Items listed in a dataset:
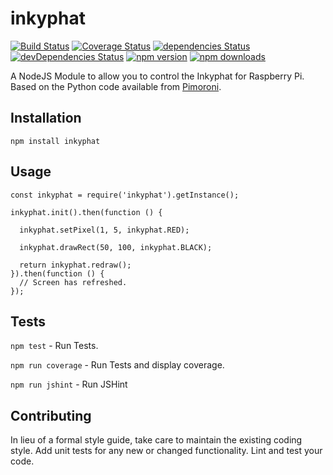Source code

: # inkyphat
[![Build Status](https://travis-ci.org/pbertie/inkyphat-node.svg?branch=master)](https://travis-ci.org/pbertie/inkyphat-node) [![Coverage Status](https://coveralls.io/repos/github/pbertie/inkyphat-node/badge.svg?branch=master)](https://coveralls.io/github/pbertie/inkyphat-node?branch=master) [![dependencies Status](https://david-dm.org/pbertie/inkyphat/status.svg)](https://david-dm.org/pbertie/inkyphat) [![devDependencies Status](https://david-dm.org/pbertie/inkyphat/dev-status.svg)](https://david-dm.org/pbertie/inkyphat?type=dev) [![npm version](https://img.shields.io/npm/v/inkyphat.svg)](https://www.npmjs.com/package/inkyphat) [![npm downloads](https://img.shields.io/npm/dt/inkyphat.svg)](https://www.npmjs.com/package/inkyphat)

A NodeJS Module to allow you to control the Inkyphat for Raspberry Pi. Based on the Python code available from [Pimoroni](https://github.com/pimoroni/inky-phat).

## Installation

  `npm install inkyphat`

## Usage

    const inkyphat = require('inkyphat').getInstance();

    inkyphat.init().then(function () {

      inkyphat.setPixel(1, 5, inkyphat.RED);

      inkyphat.drawRect(50, 100, inkyphat.BLACK);

      return inkyphat.redraw();
    }).then(function () {
      // Screen has refreshed.
    });


## Tests

  `npm test` - Run Tests.

  `npm run coverage` - Run Tests and display coverage.

  `npm run jshint` - Run JSHint

## Contributing

In lieu of a formal style guide, take care to maintain the existing coding style. Add unit tests for any new or changed functionality. Lint and test your code.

Work task: Set out, exactly as written, the lines from the line with "## Installation" to the last line of the records, inclusive, and only those lines.

Output:
## Installation

  `npm install inkyphat`

## Usage

    const inkyphat = require('inkyphat').getInstance();

    inkyphat.init().then(function () {

      inkyphat.setPixel(1, 5, inkyphat.RED);

      inkyphat.drawRect(50, 100, inkyphat.BLACK);

      return inkyphat.redraw();
    }).then(function () {
      // Screen has refreshed.
    });


## Tests

  `npm test` - Run Tests.

  `npm run coverage` - Run Tests and display coverage.

  `npm run jshint` - Run JSHint

## Contributing

In lieu of a formal style guide, take care to maintain the existing coding style. Add unit tests for any new or changed functionality. Lint and test your code.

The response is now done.